New portrait of Earth shows land cover as never before

A new global portrait taken from space details Earth’s land cover with a resolution never before obtained. ESA, in partnership with the UN Food and Agriculture Organisation, presented the preliminary version of the map to scientists last week at the 2nd GlobCover User Consultation workshop held in Rome, Italy.

Earth’s land cover has been charted from space before, but this map, which will be made available to the public upon its completion in July, has a resolution 10 times sharper than any of its predecessors.

Scientists, who will use the data to plot worldwide land-cover trends, study natural and managed ecosystems and to model climate change extent and impacts, are hailing the product – generated under the ESA-initiated GlobCover project – as 'a milestone.'

"The GlobCover system is a great step forward in our capacities to automatically produce new global land cover products with a finer resolution and a more detailed thematic content than ever achieved in the past," Frédéric Achard of the European Commission's Joint Research Centre (JRC) said.

"This GlobCover product is much more than a map.

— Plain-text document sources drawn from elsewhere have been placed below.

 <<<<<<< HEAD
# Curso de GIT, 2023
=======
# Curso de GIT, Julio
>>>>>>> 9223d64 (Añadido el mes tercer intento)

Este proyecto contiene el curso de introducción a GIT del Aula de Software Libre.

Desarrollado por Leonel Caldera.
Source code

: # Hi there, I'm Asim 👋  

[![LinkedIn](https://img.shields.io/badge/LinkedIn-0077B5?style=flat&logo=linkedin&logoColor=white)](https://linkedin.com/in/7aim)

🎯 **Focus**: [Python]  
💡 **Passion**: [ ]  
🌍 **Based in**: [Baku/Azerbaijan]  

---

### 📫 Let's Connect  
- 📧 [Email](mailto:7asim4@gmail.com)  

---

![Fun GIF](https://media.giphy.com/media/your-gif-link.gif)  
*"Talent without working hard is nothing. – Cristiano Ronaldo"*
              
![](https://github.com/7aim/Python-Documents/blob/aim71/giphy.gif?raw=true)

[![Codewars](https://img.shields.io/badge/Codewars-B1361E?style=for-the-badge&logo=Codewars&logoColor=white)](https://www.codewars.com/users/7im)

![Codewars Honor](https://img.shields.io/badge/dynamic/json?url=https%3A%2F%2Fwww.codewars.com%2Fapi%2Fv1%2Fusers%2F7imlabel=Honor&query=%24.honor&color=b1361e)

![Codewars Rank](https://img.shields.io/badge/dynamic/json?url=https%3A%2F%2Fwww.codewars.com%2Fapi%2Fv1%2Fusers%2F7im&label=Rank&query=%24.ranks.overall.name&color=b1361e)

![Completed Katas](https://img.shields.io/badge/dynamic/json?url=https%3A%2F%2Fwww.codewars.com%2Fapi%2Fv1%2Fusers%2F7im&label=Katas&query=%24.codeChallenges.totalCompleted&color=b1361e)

It is an operational scientific and technical demonstration of the first automated land cover mapping on a global scale and may provide the detailed description of the land surface states needed for regional climate modelling," said Prof. Pierre Defourny, from the Université catholique de Louvain, who designed the land classification process.

"Land cover data is an essential requirement of the sustainable management of natural resources, environmental protection, food security, climate change and humanitarian programmes," John Latham of the Food and Agriculture Organisation (FAO) said.

"The GlobCover product will be the first freely available product at 300m resolution and is therefore a milestone product which will be fundamental to a broad level stakeholder community."

Jaap van Woerden from the United Nations Environment Programme (UNEP) said: "This map can greatly support the work of UNEP and partners in addressing environmental priority issues such as climate change and ecosystem management."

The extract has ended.